An unnnamed narrator is going to visit an old college friend the firend’s estate in Cornwall. The two have always had an interest in the outre’ and the occult. They begin discussing the possibility of Egyptians colonizing the Cornish coast, The friend promises to show the narrator proof sthe next day.

They get up early the next mornign and go trudging across the moor to t he coast, where they descend a steep path halfway to the beach, where there is a ledge. The ledge is in front of a cave.

The friend tells the narrator that the people who colonized this area were involved in trying to make a human-animal hybrid. They open some mummy cases. The cases are filled with mummies from failed experiements. There is a man with a snake’s head growing out of his forehead. There are a variety of human-animal hybrids.

They then go into an inner chamber where the bones aren’t so old. Around a black altar lie a number of bones, all of them fresh. Nove have ever been mummified. The friend tries to subdue the narrator and force him onto the altar. That’s when the Bubastis the cat goddess  shows up and takes charge of everything.

The narrator escapes with hiw life. The friend is not so lucky.

That’s all I’m going  to say about the plot of the story.

“The Brood of Bubastis” has only been reprinted twice since it was first published. The first was isn the paperback collection Fear and Trembling. The other was in a Chaosium collection. Mysteries of the Worm. Sadly the ISFDB doesn’t know  of any other dates the story may have been printed in a reprint anthology or collection.
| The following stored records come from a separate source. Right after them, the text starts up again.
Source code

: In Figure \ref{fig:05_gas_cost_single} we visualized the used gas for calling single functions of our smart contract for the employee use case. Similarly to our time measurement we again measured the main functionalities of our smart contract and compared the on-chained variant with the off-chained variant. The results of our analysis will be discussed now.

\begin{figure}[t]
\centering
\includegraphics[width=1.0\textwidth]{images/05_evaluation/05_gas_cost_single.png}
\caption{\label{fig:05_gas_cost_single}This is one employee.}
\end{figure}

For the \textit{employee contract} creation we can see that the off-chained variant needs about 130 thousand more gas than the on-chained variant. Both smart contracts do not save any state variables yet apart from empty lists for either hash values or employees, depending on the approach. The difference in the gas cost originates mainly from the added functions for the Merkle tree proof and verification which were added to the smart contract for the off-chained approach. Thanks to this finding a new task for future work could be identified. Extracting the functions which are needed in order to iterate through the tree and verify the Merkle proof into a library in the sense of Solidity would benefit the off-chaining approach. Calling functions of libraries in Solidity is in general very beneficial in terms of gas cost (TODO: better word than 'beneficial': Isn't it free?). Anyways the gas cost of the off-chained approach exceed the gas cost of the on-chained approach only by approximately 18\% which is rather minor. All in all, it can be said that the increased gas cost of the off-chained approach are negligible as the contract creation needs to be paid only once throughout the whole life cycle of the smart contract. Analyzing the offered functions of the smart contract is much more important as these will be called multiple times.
Fear and Trembling is not a bad little collection. It is one that would probably be worth going back and rereading. It contains a cross-section of Bloch’s work from early in his career to the time the book was published.

“The Brood of Bubastis” is somewhat predictable, but Blockh makes the story he tells entertaining. Keep in mind that Bloch was still a teenager when he wrote it.

Let’s hope he has another collection waiting in the wings.

For me. Bloch is one of the best writers working in the field in the last century. He deserves to have his memory kept alive. I always keep my eye out for a Bloch book I don’t (yet) have. And even if I do have it, I will usually pick up a spare.